Auditory interfaces offer an additional opportunity based on effective use of nonverbal audio. You can use earcons to deliver information (e.g., a sound indicating "voice mail has arrived") without interrupting the flow of the application. Distinctive sounds can be used to landmark different parts of an application, thus making it easier to navigate. Additionally, nonverbal audio such as background music and natural sounds can create an auditory environment for the user, thereby creating a unique sound and feel associated with a particular business or message. Designers, through effective use of nonverbal audio, can solve user interface problems in new ways as well as exploit opportunities for added value.

1.1.2 Spoken Language Interfaces

Voice user interfaces are unique in that they are based on spoken language. Spoken communication plays a big role in everyday life. From an early age, we spend a substantial portion of our waking hours engaged in conversations. An understanding of human-to-human conversation can be brought to bear to improve the conversations we design between humans and machines.

Humans share many conversational conventions, assumptions, and expectations that support spoken communication; some are universal, and others apply in specific language communities. These conventions, assumptions, and expectations operate at many levels, from the pronunciation, meaning, and use of words to expectations about such things as turn-taking in conversations. Some expectations people bring to conversation are conscious, but many operate outside our awareness. Although largely unconscious, these shared expectations are key to effective communication.

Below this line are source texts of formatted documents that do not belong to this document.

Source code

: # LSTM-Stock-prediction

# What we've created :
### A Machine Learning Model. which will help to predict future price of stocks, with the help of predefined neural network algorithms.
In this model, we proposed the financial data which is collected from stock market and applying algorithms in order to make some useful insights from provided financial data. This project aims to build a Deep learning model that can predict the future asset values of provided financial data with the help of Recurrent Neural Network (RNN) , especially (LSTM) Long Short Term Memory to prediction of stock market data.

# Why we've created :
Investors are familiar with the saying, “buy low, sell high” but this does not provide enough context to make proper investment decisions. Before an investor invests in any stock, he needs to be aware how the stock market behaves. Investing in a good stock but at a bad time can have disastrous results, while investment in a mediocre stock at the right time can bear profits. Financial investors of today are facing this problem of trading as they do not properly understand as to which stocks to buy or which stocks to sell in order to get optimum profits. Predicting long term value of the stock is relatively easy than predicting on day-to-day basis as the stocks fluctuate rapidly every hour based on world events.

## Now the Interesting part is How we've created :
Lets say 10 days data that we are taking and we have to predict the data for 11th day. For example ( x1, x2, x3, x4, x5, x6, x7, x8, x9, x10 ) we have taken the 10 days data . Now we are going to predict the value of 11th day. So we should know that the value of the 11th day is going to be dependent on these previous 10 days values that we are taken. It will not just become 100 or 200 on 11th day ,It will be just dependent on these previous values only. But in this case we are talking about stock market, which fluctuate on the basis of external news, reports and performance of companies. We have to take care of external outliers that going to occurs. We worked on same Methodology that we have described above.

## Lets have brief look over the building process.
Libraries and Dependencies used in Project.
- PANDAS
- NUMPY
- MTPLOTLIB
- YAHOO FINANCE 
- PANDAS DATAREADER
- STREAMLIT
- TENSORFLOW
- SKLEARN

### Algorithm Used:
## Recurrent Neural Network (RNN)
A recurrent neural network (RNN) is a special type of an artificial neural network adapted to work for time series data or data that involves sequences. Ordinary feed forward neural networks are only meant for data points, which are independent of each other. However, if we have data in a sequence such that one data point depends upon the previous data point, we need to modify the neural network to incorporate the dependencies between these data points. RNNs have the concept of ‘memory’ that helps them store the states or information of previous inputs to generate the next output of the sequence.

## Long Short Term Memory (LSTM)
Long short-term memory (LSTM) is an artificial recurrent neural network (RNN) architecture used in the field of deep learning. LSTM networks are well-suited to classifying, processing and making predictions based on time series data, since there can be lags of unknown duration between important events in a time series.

An understanding of these shared expectations is essential to the design of a successful spoken language interface. Violation of expectations leads to interfaces that feel less comfortable, flow less easily, are more difficult to comprehend, and are more prone to induce errors. Effective leverage of shared expectations can lead to richer communication and streamlined interaction. In Chapters 10 and 11 we cover many of the expectations speakers bring to conversations and show you how to leverage that understanding in the design of VUIs.

Two other realities of spoken language have major impacts on VUI design choices and design methodology. First, humans learn spoken language implicitly at a very young age rather than through explicit education. In contrast, most other user interfaces depend on specific learned actions designed to accomplish the task at hand (e.g., choosing operations from a toolbar, dragging and dropping icons). Therefore, the VUI designer must work on the user's terms, with an understanding of the user's conversational conventions. As designers, we don't get to create the underlying elements of conversation.

Second, communication through language is largely an unconscious activity in the sense that speakers usually do not explicitly think about word choice, pronunciation, sentence structure, or even turn-taking. Their conscious attention is instead on the meaning of the message they wish to communicate. Therefore, despite the fact that we all engage in conversation, designers are at risk for violating the user's conversational expectations unless they have some explicit knowledge of conversational structure, as discussed in Chapters 10 and 11. Furthermore, design approaches that make explicit the role of each prompt in the conversational context in which it occurs will maximize the ability of designers to bring to bear their own unconscious conversational skills as they design dialogs. The detailed design methodology discussed in Chapter 8 will show how this can be done.